Perhaps the adult correlate of the acute negative effects of SSRI treatment is anxiogenesis rather than the impulsivity and aggressiveness engendered by the initiation of SSRI therapy in children and adolescents. The initiation of SSRI treatment in adult populations with anxiety disorders is paradoxically associated with worsening of their anxiousness, despite the anxiolytic effects of this class of medications with chronic administration.57 It is probable that increased anxiety and panic attacks in adults that is associated with initiation of SSRI treatment parallels the enhanced SREs seen in children and adolescents, and that these behaviors operate through the same pharmacological mechanisms.

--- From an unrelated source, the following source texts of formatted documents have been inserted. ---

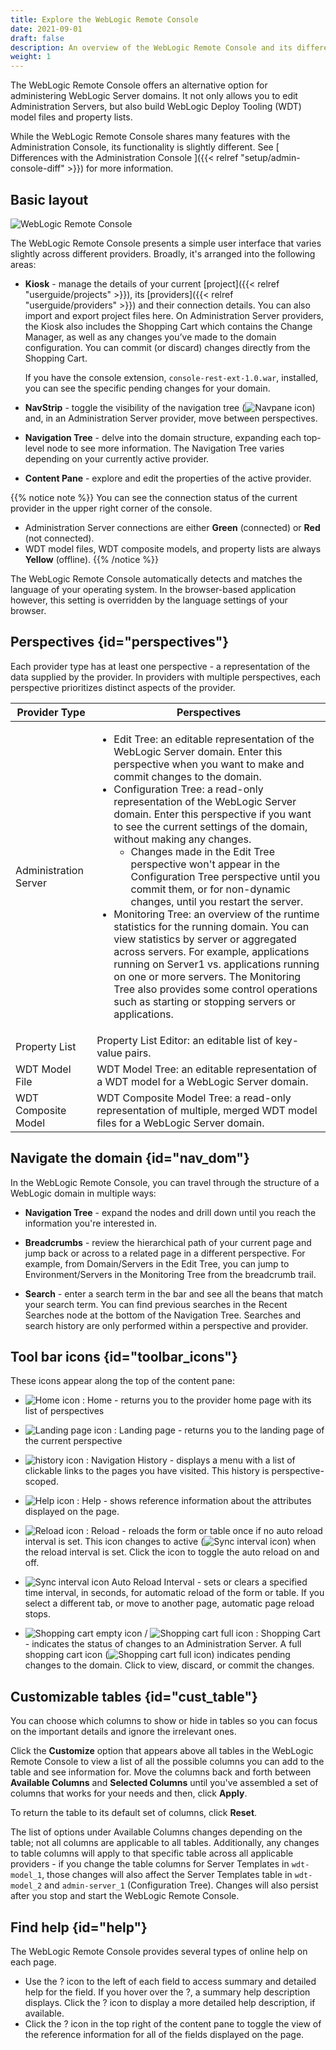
 ```yaml
---
title: Explore the WebLogic Remote Console
date: 2021-09-01
draft: false
description: An overview of the WebLogic Remote Console and its differences with the Oracle WebLogic Administration Console.
weight: 1
---
```


The WebLogic Remote Console offers an alternative option for administering WebLogic Server domains. It not only allows you to edit Administration Servers, but also build WebLogic Deploy Tooling (WDT) model files and property lists.

While the WebLogic Remote Console shares many features with the Administration Console, its functionality is slightly different. See [ Differences with the Administration Console ]({{< relref "setup/admin-console-diff" >}}) for more information.


## Basic layout

![WebLogic Remote Console](/weblogic-remote-console/images/wrc-console.png)

The WebLogic Remote Console presents a simple user interface that varies slightly across different providers. Broadly, it's arranged into the following areas:

* **Kiosk** - manage the details of your current [project]({{< relref "userguide/projects" >}}), its [providers]({{< relref "userguide/providers" >}}) and their connection details. You can also import and export project files here. On Administration Server providers, the Kiosk also includes the Shopping Cart which contains the Change Manager, as well as any changes you’ve made to the domain configuration. You can commit (or discard) changes directly from the Shopping Cart. 
    
    If you have the console extension, `console-rest-ext-1.0.war`, installed, you can see the specific pending changes for your domain.

* **NavStrip** - toggle the visibility of the navigation tree (![Navpane icon](/weblogic-remote-console/images/icons/navigation-icon-toggle-off-blk_24x24.png)) and, in an Administration Server provider, move between perspectives. 

* **Navigation Tree** - delve into the domain structure, expanding each top-level node to see more information. The Navigation Tree varies depending on your currently active provider.

* **Content Pane** - explore and edit the properties of the active provider.

{{% notice note %}}
You can see the connection status of the current provider in the upper right corner of the console.

* Administration Server connections are either **Green** (connected) or **Red** (not connected).
* WDT model files, WDT composite models, and property lists are always **Yellow** (offline).
{{% /notice %}}

The WebLogic Remote Console automatically detects and matches the language of your operating system. In the browser-based application however, this setting is overridden by the language settings of your browser.

## Perspectives {id="perspectives"}

Each provider type has at least one perspective - a representation of the data supplied by the provider. In providers with multiple perspectives, each perspective prioritizes distinct aspects of the provider.

<table>
    <thead>
        <tr>
            <th>Provider Type</th>
            <th>Perspectives</th>
        </tr>
    </thead>
    <tr>
        <td>Administration Server</td>
        <td>
            <ul>
                <li>Edit Tree: an editable representation of the WebLogic Server domain. Enter this perspective when you want to make and commit changes to the domain.</li>
                <li>Configuration Tree: a read-only representation of the WebLogic Server domain. Enter this perspective if you want to see the current settings of the domain, without making any changes.
                    <ul>
                        <li>Changes made in the Edit Tree perspective won't appear in the Configuration Tree perspective until you commit them, or for non-dynamic changes, until you restart the server.</li>
                    </ul>
                </li>
                <li>Monitoring Tree: an overview of the runtime statistics for the running domain. You can view statistics by server or aggregated across servers. For example, applications running on Server1  vs. applications running on one or more servers. The Monitoring Tree also provides some control operations such as starting or stopping servers or applications.</li>
            </ul>
        </td>
    </tr>
    <tr>
        <td>Property List</td>
        <td>Property List Editor: an editable list of key-value pairs.</td>
    </tr>
    <tr>
        <td>WDT Model File</td>
        <td>WDT Model Tree: an editable representation of a WDT model for a WebLogic Server domain.</td>
    </tr>
    <tr>
        <td>WDT Composite Model</td>
        <td>WDT Composite Model Tree: a read-only representation of multiple, merged WDT model files for a WebLogic Server domain.</td>
    </tr>
</table>

## Navigate the domain {id="nav_dom"}

In the WebLogic Remote Console, you can travel through the structure of a WebLogic domain in multiple ways:

* **Navigation Tree** - expand the nodes and drill down until you reach the information you're interested in.

* **Breadcrumbs** - review the hierarchical path of your current page and jump back or across to a related page in a different perspective. For example, from Domain/Servers in the Edit Tree, you can jump to Environment/Servers in the Monitoring Tree from the breadcrumb trail.

* **Search** - enter a search term in the bar and see all the beans that match your search term. You can find previous searches in the Recent Searches node at the bottom of the Navigation Tree. Searches and search history are only performed within a perspective and provider.

## Tool bar icons {id="toolbar_icons"}

These icons appear along the top of the content pane:

* ![Home icon](/weblogic-remote-console/images/icons/home-icon-blk_24x24.png) : Home - returns you to the provider home page with its list of perspectives

* ![Landing page icon](/weblogic-remote-console/images/icons/landing-page-icon-blk_24x24.png) : Landing page - returns you to the landing page of the current perspective

* ![history icon](/weblogic-remote-console/images/icons/beanpath-history-icon-blk_24x24.png) : Navigation History - displays a menu with a list of clickable links to the pages you have visited. This history is perspective-scoped.

* ![Help icon](/weblogic-remote-console/images/icons/help-icon-blk_24x24.png) : Help - shows reference information about the attributes displayed on the page.

* ![Reload icon](/weblogic-remote-console/images/icons/sync-off-icon-blk_24x24.png) : Reload - reloads the form or table once if no auto reload interval is set. This icon changes to active (![Sync interval icon](/weblogic-remote-console/images/icons/sync-on-icon-blk_24x24.png)) when the reload interval is set. Click the icon to toggle the auto reload on and off.

* ![Sync interval icon](/weblogic-remote-console/images/icons/sync-interval-icon-blk_24x24.png) Auto Reload Interval - sets or clears a specified time interval, in seconds, for automatic reload of the form or table. If you select a different tab, or move to another page, automatic page reload stops.

* ![Shopping cart empty icon](/weblogic-remote-console/images/icons/shopping-cart-empty-tabstrip_24x24.png) / ![Shopping cart full icon](/weblogic-remote-console/images/icons/shopping-cart-non-empty-tabstrip_24x24.png) : Shopping Cart - indicates the status of changes to an Administration Server. A full shopping cart icon (![Shopping cart full icon](/weblogic-remote-console/images/icons/shopping-cart-non-empty-tabstrip_24x24.png)) indicates pending changes to the domain. Click to view, discard, or commit the changes.

## Customizable tables {id="cust_table"}

You can choose which columns to show or hide in tables so you can focus on the important details and ignore the irrelevant ones.

Click the **Customize** option that appears above all tables in the WebLogic Remote Console to view a list of all the possible columns you can add to the table and see information for. Move the columns back and forth between **Available Columns** and **Selected Columns** until you've assembled a set of columns that works for your needs and then, click **Apply**. 

To return the table to its default set of columns, click **Reset**.

The list of options under Available Columns changes depending on the table; not all columns are applicable to all tables. Additionally, any changes to table columns will apply to that specific table across all applicable providers - if you change the table columns for Server Templates in `wdt-model_1`, those changes will also affect the Server Templates table in `wdt-model_2` and `admin-server_1` (Configuration Tree). Changes will also persist after you stop and start the WebLogic Remote Console.

## Find help {id="help"}

The WebLogic Remote Console provides several types of online help on each page.
* Use the ? icon to the left of each field to access summary and detailed help for the field. If you hover over the ?, a summary help description displays. Click the ? icon to display a more detailed help description, if available.
* Click the ? icon in the top right of the content pane to toggle the view of the reference information for all of the fields displayed on the page.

In summary, our data support the hypothesis that decreased anxiety observed in animals treated with a 5-HT1AR antagonist+fluoxetine will translate to both an expedited onset of the beneficial effects of SSRIs along with a decrease in suicidal behaviors in children and adolescents. Co-administration of a 5-HT1AR antagonist with a SSRI could decrease impulsive behavior in newly treated pediatric patients, translating into a decreased risk of suicidal thoughts and behaviors in children and adolescents and decreased anxiety in adults following the initiation of SSRI treatment. Although genetic studies are conflicting regarding the association between 5-HT1AR polymorphisms and impulsivity/suicidal behavior,58, 59, 60, 61 the detection of polymorphisms could lead to a personalized pharmacological approach to treating depression in certain affected individuals. In addition, if this combination treatment strategy has a more rapid therapeutic onset, it will be superior to the tapered initial antidepressant dosing regimen in those patients that have time-sensitive treatment needs. Until a selective 5-HT1AR antagonist is approved for use in children, the novel and specific dosing strategies for existing SSRIs that are proposed here provide immediate potential for decreasing the frequency of SREs in pediatric patients with MDD while maximizing the speed of therapeutic effects. Taken as a whole, this work suggests that antidepressants are no different from drugs that are commonly titrated to a therapeutic response (for example, antihypertensive and hypoglycemic medications used to treat hypertension and diabetes, respectively), in that they are not inherently dangerous when their pharmacological properties are understood and dosing regimens are well defined.